**Exercise brief**.
In the data that follows, find each line containing "delta" and copy it.

**** Information ****

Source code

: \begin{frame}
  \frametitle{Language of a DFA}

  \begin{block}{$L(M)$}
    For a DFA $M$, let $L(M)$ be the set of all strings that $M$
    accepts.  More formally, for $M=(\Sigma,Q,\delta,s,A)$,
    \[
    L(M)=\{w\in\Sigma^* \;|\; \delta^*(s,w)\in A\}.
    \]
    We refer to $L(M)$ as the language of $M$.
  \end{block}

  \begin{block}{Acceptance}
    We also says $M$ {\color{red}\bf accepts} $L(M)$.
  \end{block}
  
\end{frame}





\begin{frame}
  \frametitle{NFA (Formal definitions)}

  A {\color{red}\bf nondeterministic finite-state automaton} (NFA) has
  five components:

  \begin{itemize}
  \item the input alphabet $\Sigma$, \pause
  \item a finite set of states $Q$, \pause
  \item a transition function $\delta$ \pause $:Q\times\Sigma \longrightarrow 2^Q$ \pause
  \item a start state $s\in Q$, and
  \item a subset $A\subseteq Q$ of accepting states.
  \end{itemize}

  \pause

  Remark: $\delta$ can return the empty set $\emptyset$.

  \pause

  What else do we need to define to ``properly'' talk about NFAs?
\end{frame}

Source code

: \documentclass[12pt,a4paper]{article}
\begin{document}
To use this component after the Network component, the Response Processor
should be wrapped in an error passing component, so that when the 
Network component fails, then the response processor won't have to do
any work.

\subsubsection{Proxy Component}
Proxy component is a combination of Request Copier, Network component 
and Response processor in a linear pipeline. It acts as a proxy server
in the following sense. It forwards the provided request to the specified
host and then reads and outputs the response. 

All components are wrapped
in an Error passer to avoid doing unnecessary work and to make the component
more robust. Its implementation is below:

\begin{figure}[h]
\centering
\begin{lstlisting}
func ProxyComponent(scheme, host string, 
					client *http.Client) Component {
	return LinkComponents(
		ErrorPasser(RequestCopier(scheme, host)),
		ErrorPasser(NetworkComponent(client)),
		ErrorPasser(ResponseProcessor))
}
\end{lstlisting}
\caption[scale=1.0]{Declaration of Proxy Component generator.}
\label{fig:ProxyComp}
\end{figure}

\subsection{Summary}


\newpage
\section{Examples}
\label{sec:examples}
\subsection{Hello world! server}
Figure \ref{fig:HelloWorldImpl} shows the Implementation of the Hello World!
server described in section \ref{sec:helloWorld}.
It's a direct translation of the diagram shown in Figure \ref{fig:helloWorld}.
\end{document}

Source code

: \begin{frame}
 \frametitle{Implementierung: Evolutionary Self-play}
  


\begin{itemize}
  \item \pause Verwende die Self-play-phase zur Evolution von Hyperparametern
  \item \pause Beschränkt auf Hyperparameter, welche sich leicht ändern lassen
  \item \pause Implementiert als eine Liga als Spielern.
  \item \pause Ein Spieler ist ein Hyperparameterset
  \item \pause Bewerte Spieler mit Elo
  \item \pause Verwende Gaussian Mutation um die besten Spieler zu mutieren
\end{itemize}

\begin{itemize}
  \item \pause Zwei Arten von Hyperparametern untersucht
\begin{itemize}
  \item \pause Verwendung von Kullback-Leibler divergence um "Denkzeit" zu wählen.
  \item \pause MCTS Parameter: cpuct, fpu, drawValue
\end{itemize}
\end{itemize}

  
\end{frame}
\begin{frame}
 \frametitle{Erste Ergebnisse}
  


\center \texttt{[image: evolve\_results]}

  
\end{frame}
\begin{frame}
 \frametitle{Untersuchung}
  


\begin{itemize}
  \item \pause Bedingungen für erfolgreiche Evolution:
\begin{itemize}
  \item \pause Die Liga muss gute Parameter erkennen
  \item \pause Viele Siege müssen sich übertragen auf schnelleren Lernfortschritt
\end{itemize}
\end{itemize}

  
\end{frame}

****

**Solution to this task**.
    accepts.  More formally, for $M=(\Sigma,Q,\delta,s,A)$,
    L(M)=\{w\in\Sigma^* \;|\; \delta^*(s,w)\in A\}.
  \item a transition function $\delta$ \pause $:Q\times\Sigma \longrightarrow 2^Q$ \pause
  Remark: $\delta$ can return the empty set $\emptyset$.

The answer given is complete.